Merkel verzaudert ihre Kanzlerschaft

Es scheint das Wesen einer neuen Regierung zu sein, dass sie einen holprigen Start hinlegt. Unser mangelhaftes Langzeitgedächtnis sorgt gleichwohl dafür, dass wir dieses Phänomen immer wieder für ein neues halten.

Die schwarz-gelbe Bundesregierung bringt sich aber mittlerweile an so vielen Stellen selbst in Bedrängnis, dass sie Gefahr läuft, bleibenden Schaden davonzutragen.

Immerhin steht nicht weniger auf dem Spiel als der Verlust der schwarz-gelben Mehrheit in Nordrhein-Westfalen bei der Landtagswahl Anfang Mai. Wenn dieser Verlust eintreten sollte, beginnt die Zeitrechnung für die zweite Regierung Merkel noch einmal bei Null.

Die Kanzlerin muss deshalb dringend die Themen abräumen, deren krisenhafte Verschärfung sie selbst verantwortet.

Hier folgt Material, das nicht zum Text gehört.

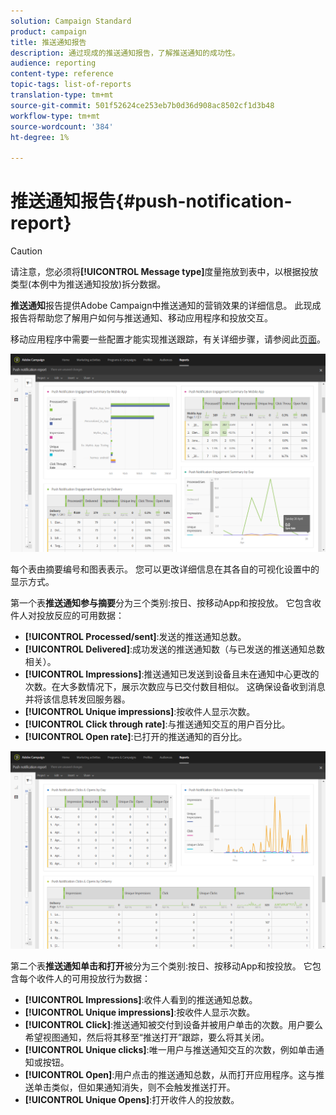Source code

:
 ```yaml
---
solution: Campaign Standard
product: campaign
title: 推送通知报告
description: 通过现成的推送通知报告，了解推送通知的成功性。
audience: reporting
content-type: reference
topic-tags: list-of-reports
translation-type: tm+mt
source-git-commit: 501f52624ce253eb7b0d36d908ac8502cf1d3b48
workflow-type: tm+mt
source-wordcount: '384'
ht-degree: 1%

---
```



# 推送通知报告{#push-notification-report}

>[!CAUTION]
>
>请注意，您必须将&#x200B;**[!UICONTROL Message type]**&#x200B;度量拖放到表中，以根据投放类型(本例中为推送通知投放)拆分数据。

**推送通知**&#x200B;报告提供Adobe Campaign中推送通知的营销效果的详细信息。 此现成报告将帮助您了解用户如何与推送通知、移动应用程序和投放交互。

移动应用程序中需要一些配置才能实现推送跟踪，有关详细步骤，请参阅此[页面](../../administration/using/push-tracking.md)。

![](assets/dynamic_report_push.png)

每个表由摘要编号和图表表示。 您可以更改详细信息在其各自的可视化设置中的显示方式。

第一个表&#x200B;**推送通知参与摘要**&#x200B;分为三个类别:按日、按移动App和按投放。 它包含收件人对投放反应的可用数据：

* **[!UICONTROL Processed/sent]**:发送的推送通知总数。
* **[!UICONTROL Delivered]**:成功发送的推送通知数（与已发送的推送通知总数相关）。
* **[!UICONTROL Impressions]**:推送通知已发送到设备且未在通知中心更改的次数。在大多数情况下，展示次数应与已交付数目相似。 这确保设备收到消息并将该信息转发回服务器。
* **[!UICONTROL Unique impressions]**:按收件人显示次数。
* **[!UICONTROL Click through rate]**:与推送通知交互的用户百分比。
* **[!UICONTROL Open rate]**:已打开的推送通知的百分比。

![](assets/dynamic_report_push_2.png)

第二个表&#x200B;**推送通知单击和打开**&#x200B;被分为三个类别:按日、按移动App和按投放。 它包含每个收件人的可用投放行为数据：

* **[!UICONTROL Impressions]**:收件人看到的推送通知总数。
* **[!UICONTROL Unique impressions]**:按收件人显示次数。
* **[!UICONTROL Click]**:推送通知被交付到设备并被用户单击的次数。用户要么希望视图通知，然后将其移至“推送打开”跟踪，要么将其关闭。
* **[!UICONTROL Unique clicks]**:唯一用户与推送通知交互的次数，例如单击通知或按钮。
* **[!UICONTROL Open]**:用户点击的推送通知总数，从而打开应用程序。这与推送单击类似，但如果通知消失，则不会触发推送打开。
* **[!UICONTROL Unique Opens]**:打开收件人的投放数。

Am deutlichsten wird das bei den ersten Steuererleichterungen. Es geht längst nicht mehr um die Prestigefrage, ob diese noch rechtzeitig zum Jahreswechsel in Kraft treten können.

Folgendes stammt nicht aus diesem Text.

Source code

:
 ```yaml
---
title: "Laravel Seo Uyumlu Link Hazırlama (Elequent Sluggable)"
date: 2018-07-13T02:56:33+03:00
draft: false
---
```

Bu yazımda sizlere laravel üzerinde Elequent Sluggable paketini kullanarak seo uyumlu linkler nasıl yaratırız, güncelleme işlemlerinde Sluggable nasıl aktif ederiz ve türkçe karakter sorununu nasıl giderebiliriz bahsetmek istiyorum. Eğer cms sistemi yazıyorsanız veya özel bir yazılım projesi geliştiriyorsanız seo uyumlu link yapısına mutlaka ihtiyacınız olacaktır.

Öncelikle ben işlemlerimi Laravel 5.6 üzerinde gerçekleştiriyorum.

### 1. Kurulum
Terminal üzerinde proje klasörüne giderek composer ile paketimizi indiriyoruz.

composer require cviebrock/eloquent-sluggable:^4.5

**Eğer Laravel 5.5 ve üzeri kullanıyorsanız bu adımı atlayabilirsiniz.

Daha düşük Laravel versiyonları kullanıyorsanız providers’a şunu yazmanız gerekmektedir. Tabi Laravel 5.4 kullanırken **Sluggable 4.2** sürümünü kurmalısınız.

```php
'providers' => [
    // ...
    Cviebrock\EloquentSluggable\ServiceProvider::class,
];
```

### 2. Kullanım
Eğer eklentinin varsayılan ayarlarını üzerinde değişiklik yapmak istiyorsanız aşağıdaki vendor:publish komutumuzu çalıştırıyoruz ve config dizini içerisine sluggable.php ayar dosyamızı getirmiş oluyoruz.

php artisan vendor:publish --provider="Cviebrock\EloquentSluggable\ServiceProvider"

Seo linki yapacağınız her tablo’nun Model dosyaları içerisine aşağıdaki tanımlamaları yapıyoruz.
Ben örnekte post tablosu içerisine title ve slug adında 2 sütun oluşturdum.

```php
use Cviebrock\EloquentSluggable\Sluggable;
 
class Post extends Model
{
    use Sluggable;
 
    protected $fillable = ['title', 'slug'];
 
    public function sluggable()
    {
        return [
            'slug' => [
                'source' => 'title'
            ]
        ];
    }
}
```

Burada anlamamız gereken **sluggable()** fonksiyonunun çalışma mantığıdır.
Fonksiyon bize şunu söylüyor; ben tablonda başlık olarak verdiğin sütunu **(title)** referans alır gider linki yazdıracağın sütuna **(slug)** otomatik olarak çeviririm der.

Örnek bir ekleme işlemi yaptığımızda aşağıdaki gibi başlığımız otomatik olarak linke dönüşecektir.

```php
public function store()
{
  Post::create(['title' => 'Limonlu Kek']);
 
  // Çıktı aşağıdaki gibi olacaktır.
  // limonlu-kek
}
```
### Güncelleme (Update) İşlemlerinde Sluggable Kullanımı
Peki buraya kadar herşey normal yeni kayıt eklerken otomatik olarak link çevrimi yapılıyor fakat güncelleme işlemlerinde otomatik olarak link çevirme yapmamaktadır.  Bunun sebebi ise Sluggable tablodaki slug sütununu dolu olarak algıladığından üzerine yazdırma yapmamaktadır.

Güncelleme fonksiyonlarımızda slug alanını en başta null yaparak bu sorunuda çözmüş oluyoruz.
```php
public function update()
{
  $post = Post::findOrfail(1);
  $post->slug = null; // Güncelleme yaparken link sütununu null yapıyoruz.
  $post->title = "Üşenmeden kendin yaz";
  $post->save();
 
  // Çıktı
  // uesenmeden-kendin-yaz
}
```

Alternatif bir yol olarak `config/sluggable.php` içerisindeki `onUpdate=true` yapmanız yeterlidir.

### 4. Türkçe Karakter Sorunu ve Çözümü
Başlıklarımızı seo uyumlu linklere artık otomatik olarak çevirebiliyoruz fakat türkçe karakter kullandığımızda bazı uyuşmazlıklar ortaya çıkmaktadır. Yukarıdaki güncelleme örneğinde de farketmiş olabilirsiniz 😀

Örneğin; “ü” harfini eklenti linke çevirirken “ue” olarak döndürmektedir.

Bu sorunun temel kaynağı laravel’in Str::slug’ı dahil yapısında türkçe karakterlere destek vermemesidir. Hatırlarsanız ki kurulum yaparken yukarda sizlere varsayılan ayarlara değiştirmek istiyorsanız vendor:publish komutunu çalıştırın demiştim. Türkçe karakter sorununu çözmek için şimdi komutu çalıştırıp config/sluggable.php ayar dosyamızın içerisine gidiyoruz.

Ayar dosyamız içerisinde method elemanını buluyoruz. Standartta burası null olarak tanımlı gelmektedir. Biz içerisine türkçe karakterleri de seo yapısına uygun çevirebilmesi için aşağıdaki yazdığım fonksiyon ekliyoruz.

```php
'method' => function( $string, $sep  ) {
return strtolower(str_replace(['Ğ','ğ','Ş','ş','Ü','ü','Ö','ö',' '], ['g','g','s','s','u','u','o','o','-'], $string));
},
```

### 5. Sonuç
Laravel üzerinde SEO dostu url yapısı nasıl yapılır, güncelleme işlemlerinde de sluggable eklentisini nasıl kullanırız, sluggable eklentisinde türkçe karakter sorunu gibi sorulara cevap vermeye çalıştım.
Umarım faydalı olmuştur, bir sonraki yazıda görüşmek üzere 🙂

In diesem Konflikt mit den Ländern entscheidet sich grundsätzlich, ob sich die Bundesregierung - die sich wohlgemerkt auf eine Mehrheit im Bundesrat stützt - von den Ländern erpressen lässt. Würde sich Merkel die Zustimmung Schleswig-Holsteins erkaufen, hätte sie für den Rest der Kanzlerschaft ihre Handlungsfähigkeit verspielt. Um eine dritte müsste sie sich kaum mehr Gedanken machen.

Die vergleichsweise albernen Streitfelder um die Vertriebenen-Präsidentin Steinbach und die sogenannte Herdprämie für Mütter zeigen, dass Merkel auch ihren Partnern von der FDP und der CSU Grenzen aufzeigen muss. Hätte sie sich in beiden Fragen rechtzeitig festgelegt, müsste sie jetzt nicht auf listige Auswege aus der Defensive sinnen.

Am brenzligsten aber könnte für die Kanzlerin die Legitimationskrise um den Bundeswehr-Einsatz in Afghanistan werden. In der Kundus-Affäre wird immer deutlicher, dass der Einsatz am Hindukusch in eine kriegerische Eskalationsstufe getreten ist, die die Politik der Öffentlichkeit nicht zumuten mochte und der die Öffentlichkeit nur zu gerne ausgewichen ist. Die Kanzlerin muss dringend eine grundsätzliche Neubestimmung vornehmen, bevor sie vor dem Untersuchungsausschuss Rede und Antwort steht. Führen heißt, auch unbequeme Wahrheiten auszusprechen.